[TASK PROMPT]
Look through the entries below and return all lines including the word "that".

[Saved entries]
★ ★ ★

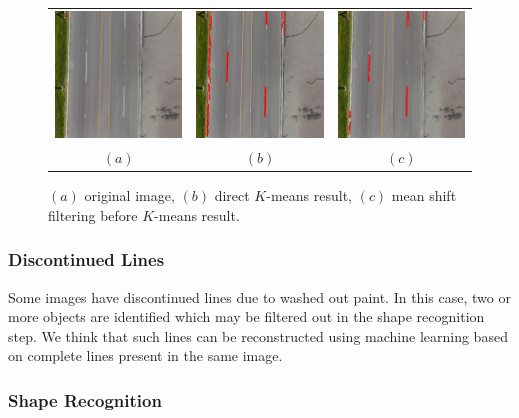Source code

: \documentclass{m2pi}
\begin{document}
\begin{figure}[htp]
\centering
\begin{tabular}{ccc}
\includegraphics[width=3.8cm]{figures/Resized_Road3.jpg}&
\includegraphics[width=3.8cm]{figures/Detected_Road3.jpg}&
\includegraphics[width=3.8cm]{figures/Detected_Road3_meanshift.jpg}\\
$(a)$ & $(b)$ & $(c)$
\end{tabular}
\caption{$(a)$ original image, 
$(b)$ direct $K$-means result,
$(c)$ mean shift filtering before $K$-means result.}
\label{road3result}
\end{figure}

\subsubsection{Discontinued Lines}

Some images have discontinued lines due to washed out paint. In this case, two or more objects are identified which may be filtered out in the shape recognition step. We think that such lines can be reconstructed using machine learning based on complete lines present in the same image.

\subsubsection{Shape Recognition}
\end{document}
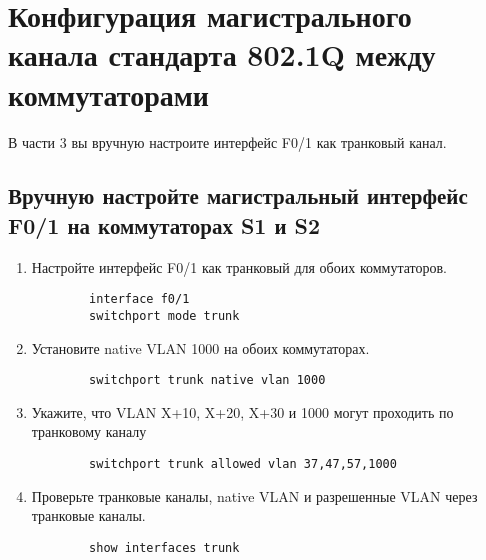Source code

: \section{Конфигурация магистрального канала стандарта 802.1Q между коммутаторами}
В части 3 вы вручную настроите интерфейс F0/1 как транковый канал.

\subsection{Вручную настройте магистральный интерфейс F0/1 на коммутаторах S1 и S2}
\begin{enumerate}[a]
    \item Настройте интерфейс F0/1 как транковый для обоих коммутаторов.
    \begin{verbatim}
        interface f0/1
        switchport mode trunk
    \end{verbatim}

    \item Установите native VLAN 1000 на обоих коммутаторах.
    \begin{verbatim}
        switchport trunk native vlan 1000
    \end{verbatim}

    \item Укажите, что VLAN X+10, X+20, X+30 и 1000 могут проходить по транковому каналу
    \begin{verbatim}
        switchport trunk allowed vlan 37,47,57,1000
    \end{verbatim}

    \item Проверьте транковые каналы, native VLAN и разрешенные VLAN через транковые каналы.
    \begin{verbatim}
        show interfaces trunk
    \end{verbatim}
\end{enumerate}


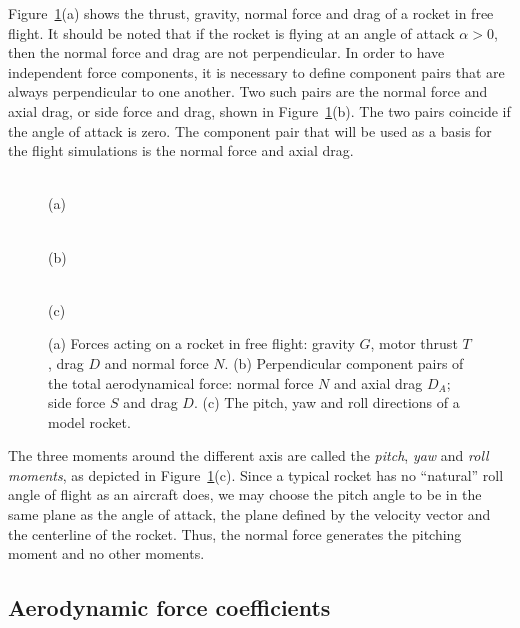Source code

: Figure~\ref{fig-aerodynamic-forces}(a) shows the thrust, gravity,
normal force and drag of a rocket in free flight.  It should be noted
that if the rocket is flying at an angle of attack $\alpha>0$, then
the normal force and drag are not perpendicular.  In order to have
independent force components, it is necessary to define component
pairs that are always perpendicular to one another.  Two such pairs
are the normal force and axial drag, or side force and drag, shown in
Figure~\ref{fig-aerodynamic-forces}(b).  The two pairs coincide if the
angle of attack is zero.  The component pair that will be used as a
basis for the flight simulations is the normal force and axial drag.


\begin{figure}
\centering
\parbox{35mm}{\centering
{} \\ (a)}
\hfill
\parbox{35mm}{\centering
{} \\ (b)}
\hfill
\parbox{35mm}{\centering
{} \\ (c)}
\caption{(a) Forces acting on a rocket in free flight: gravity $G$,
  motor thrust $T$, drag $D$ and normal force $N$.  (b) Perpendicular
  component pairs of the total aerodynamical force: normal force $N$
  and axial drag $D_A$; side force $S$ and drag $D$.  (c) The pitch,
  yaw and roll directions of a model rocket.}
\label{fig-aerodynamic-forces}
\end{figure}


The three moments around the different axis are called the 
{\it pitch}, {\it yaw} and {\it roll moments}, as depicted in
Figure~\ref{fig-aerodynamic-forces}(c).  Since a typical rocket has no
``natural'' roll angle of flight as an aircraft does, we may choose
the pitch angle to be in the same plane as the angle of attack, \ie
the plane defined by the velocity vector and the centerline of the
rocket.  Thus, the normal force generates the pitching moment and no
other moments.





\subsection{Aerodynamic force coefficients}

★ ★ ★

[ANSWER SECTION]
Some images have discontinued lines due to washed out paint. In this case, two or more objects are identified which may be filtered out in the shape recognition step. We think that such lines can be reconstructed using machine learning based on complete lines present in the same image.
that if the rocket is flying at an angle of attack $\alpha>0$, then
pairs that are always perpendicular to one another.  Two such pairs
angle of attack is zero.  The component pair that will be used as a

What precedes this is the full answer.